【 file47 管理栄養士 】
健康に対する関心が高まり、サプリメントや健康食品を利用する女性が増えています。その一方で、生活習慣病の増加が問題になっている面も。今回は、管理栄養士の笠原由紀恵さんにお話を伺いました。
■■ プロフィール ■■

【 笠原 由紀恵さん 】

●管理栄養士歴 8年、30歳。
●夫、2人の子どもとの4人家族。


病気を予防し、健康を維持するために、病院や学校などで食生活のアドバイスをするのが栄養士。管理栄養士は、栄養士よりもさらに高度な知識を持ち、病気を治療するための栄養指導を行うなど、個人の健康状態に合わせた食生活を提案する専門職です。栄養士や調理師の調理業務を、指揮・管理する立場でもあります。多くの人に対して給食サービスを行い、特別に栄養管理に気をつけなければならない病院や福祉施設などでは、管理栄養士の設置が義務付けられているところもあります。

笠原由紀恵さんが管理栄養士を目指したのは大学生のとき。食が人に及ぼす影響の大きさを知ったのがきっかけでした。管理栄養士になるには国家試験があり、短大や専門学校で栄養士の資格を取得後、2年以上の実務経験を積んで受験資格を得るのが一般的。でも、笠原さんが通っていた4年制大学では、実務経験なしでも受験資格を得ることができました。そのため、笠原さんは在学中から試験勉強を始め、卒業するとすぐに国家試験を受けて、管理栄養士として働き始めました。

笠原さんが勤めているのは、地域に根ざした準総合病院。糖尿病や高血圧症、高脂血症などの生活習慣病をはじめとする、慢性疾患の治療を主としています。提供する食事は1日に約300食で、笠原さんが考えるメニューは15種類程度。「患者さんの病態はさまざまで、合併症を持った方も少なくありません。集団給食ではありますが、患者さん個人の状態に合わせて対応しています」。食材の発注・検収などの「材料管理」や「食費管理」、食中毒対策などの「衛生管理」も笠原さんの仕事です。

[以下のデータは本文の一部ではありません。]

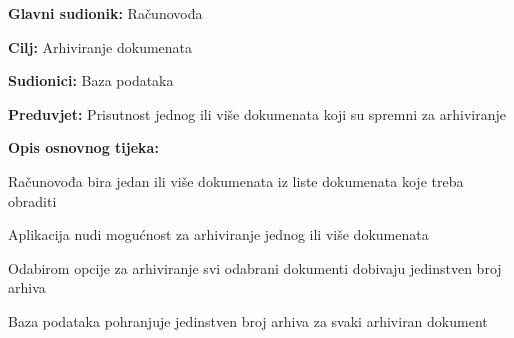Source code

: 			\noindent {}
			\begin{packed_item}
				
				\item \textbf{Glavni sudionik: }Računovođa
				\item  \textbf{Cilj:} Arhiviranje dokumenata
				\item  \textbf{Sudionici:} Baza podataka
				\item  \textbf{Preduvjet:} Prisutnost jednog ili više dokumenata koji su spremni za arhiviranje
				\item  \textbf{Opis osnovnog tijeka:}
				
				\item[] \begin{packed_enum}
					
					\item Računovođa bira jedan ili više dokumenata iz liste dokumenata koje treba obraditi 
					\item Aplikacija nudi mogućnost za arhiviranje jednog ili više dokumenata
					\item Odabirom opcije za arhiviranje svi odabrani dokumenti dobivaju jedinstven broj arhiva
					\item Baza podataka pohranjuje jedinstven broj arhiva za svaki arhiviran dokument
					
				\end{packed_enum}
			\end{packed_item}
			
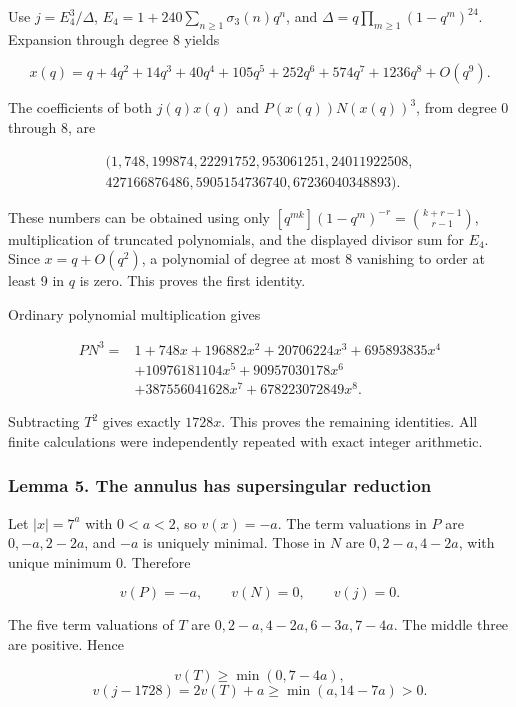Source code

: \documentclass[11pt,a4paper]{article}
\begin{document}
Use \(j=E_4^3/\Delta\), \(E_4=1+240\sum_{n\ge1}\sigma_3(n)q^n\), and \(\Delta=q\prod_{m\ge1}(1-q^m)^{24}\). Expansion through degree 8 yields

\[
x(q)=q+4q^2+14q^3+40q^4+105q^5+252q^6+574q^7+1236q^8+O(q^9).
\]

The coefficients of both \(j(q)x(q)\) and \(P(x(q))N(x(q))^3\), from degree 0 through 8, are

\[
\begin{gathered}(1,748,199874,22291752,953061251,24011922508,\\427166876486,5905154736740,67236040348893).\end{gathered}
\]

These numbers can be obtained using only \([q^{mk}](1-q^m)^{-r}=\binom{k+r-1}{r-1}\), multiplication of truncated polynomials, and the displayed divisor sum for \(E_4\). Since \(x=q+O(q^2)\), a polynomial of degree at most 8 vanishing to order at least 9 in \(q\) is zero. This proves the first identity.

Ordinary polynomial multiplication gives

\[
\begin{aligned}PN^3={}&1+748x+196882x^2+20706224x^3+695893835x^4\\&+10976181104x^5+90957030178x^6\\&+387556041628x^7+678223072849x^8.\end{aligned}
\]

Subtracting \(T^2\) gives exactly \(1728x\). This proves the remaining identities. All finite calculations were independently repeated with exact integer arithmetic.

\hypertarget{lemma-5.-the-annulus-has-supersingular-reduction}{%
\subsubsection{Lemma 5. The annulus has supersingular reduction}\label{lemma-5.-the-annulus-has-supersingular-reduction}}

Let \(|x|=7^a\) with \(0<a<2\), so \(v(x)=-a\). The term valuations in \(P\) are \(0,-a,2-2a\), and \(-a\) is uniquely minimal. Those in \(N\) are \(0,2-a,4-2a\), with unique minimum 0. Therefore

\[
v(P)=-a,\qquad v(N)=0,\qquad v(j)=0.
\tag{R9}
\]

The five term valuations of \(T\) are \(0,2-a,4-2a,6-3a,7-4a\). The middle three are positive. Hence

\[
v(T)\ge\min(0,7-4a),
\] \[
v(j-1728)=2v(T)+a
\ge\min(a,14-7a)>0.
\tag{R10}
\]
\end{document}
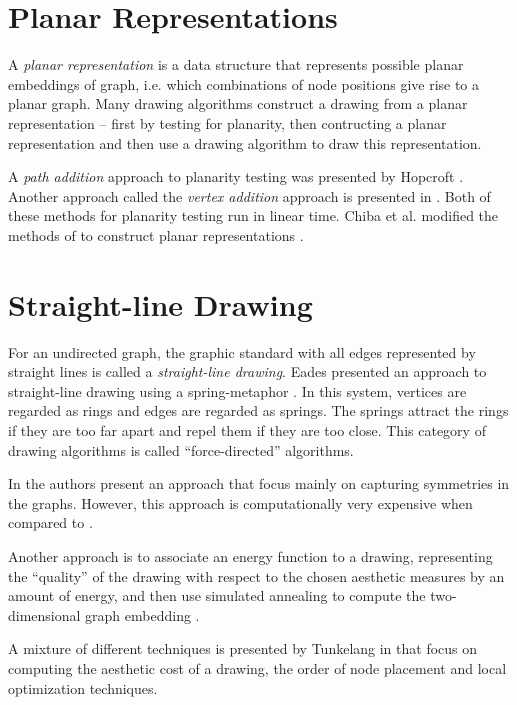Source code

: \section{Planar Representations}

A \emph{planar representation} is a data structure that represents possible
planar embeddings of graph, i.e. which combinations of node positions give
rise to a planar graph. Many drawing algorithms construct a drawing from a
planar representation -- first by testing for planarity, then contructing a
planar representation and then use a drawing algorithm to draw this
representation.

A \emph{path addition} approach to planarity testing was presented by Hopcroft
\cite{Hopcroft1974,Deo1976}. Another approach called the \emph{vertex
addition} approach is presented in \cite{Booth1976}. Both of these methods for
planarity testing run in linear time. Chiba et al. modified the methods of
\cite{Booth1976} to construct planar representations \cite{Chiba1985}.

\section{Straight-line Drawing}

For an undirected graph, the graphic standard with all edges represented by
straight lines is called a \emph{straight-line drawing}. Eades presented an
approach to straight-line drawing using a spring-metaphor
\cite{Eades1984,Fruchterman1991}. In this system, vertices are regarded as
rings and edges are regarded as springs. The springs attract the rings if they
are too far apart and repel them if they are too close. This category of
drawing algorithms is called ``force-directed'' algorithms.

In \cite{Lipton1985} the authors present an approach that focus mainly on
capturing symmetries in the graphs. However, this approach is computationally
very expensive when compared to \cite{Eades1984}.

Another approach is to associate an energy function to a drawing, representing
the ``quality'' of the drawing with respect to the chosen aesthetic measures
by an amount of energy, and then use simulated annealing to compute the
two-dimensional graph embedding \cite{Davidson1996}.

A mixture of different techniques is presented by Tunkelang in
\cite{Tunkelang1992} that focus on computing the aesthetic cost of a drawing,
the order of node placement and local optimization techniques.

患者の食事内容を決めるのは医師。笠原さんはその指示に従ってメニューを決めます。減塩食やカロリー制限食などの治療食を提供している患者への「栄養指導」も、笠原さんの重要な仕事のひとつ。「退院後、自宅でも適切な栄養管理ができるようにアドバイスしています」。患者の栄養状態が改善されない、食事が進まないということがあれば、笠原さんが患者の好みを調査し、医師や看護師と連絡をとって、改善策を考えることもあります。

管理栄養士の就職先としては、病院のほか社会福祉施設、食品関連企業、保健所などがあり、特に福祉施設の求人が増加傾向にあります。ところが、管理栄養士として就職しても、実際には栄養士と同じ仕事を行う職場も多いのだそう。「管理栄養士という職業が社会的に認知されるよう、さらなる努力が必要だと痛感しています」。平成14年に行われた栄養士法の改正で、あいまいだった栄養士と管理栄養士の定義が以前よりも明確になったため、今後は状況が変わっていくのかもしれません。

病院の食事といえば、まずい・冷たいといったマイナスイメージを持つ人も少なくないはず。「それを払拭して、患者さんのQOL(Quality Of Life=満足のいく生活をおくる)向上のお手伝いをするため頑張っています」。今後は、「フードコーディネーター」の資格を取得するという目標を持っている笠原さん。「臨床栄養の分野にとどまらず、幅広く食と関わっていきたいと考えています。目指すのは“食のエキスパート”です」。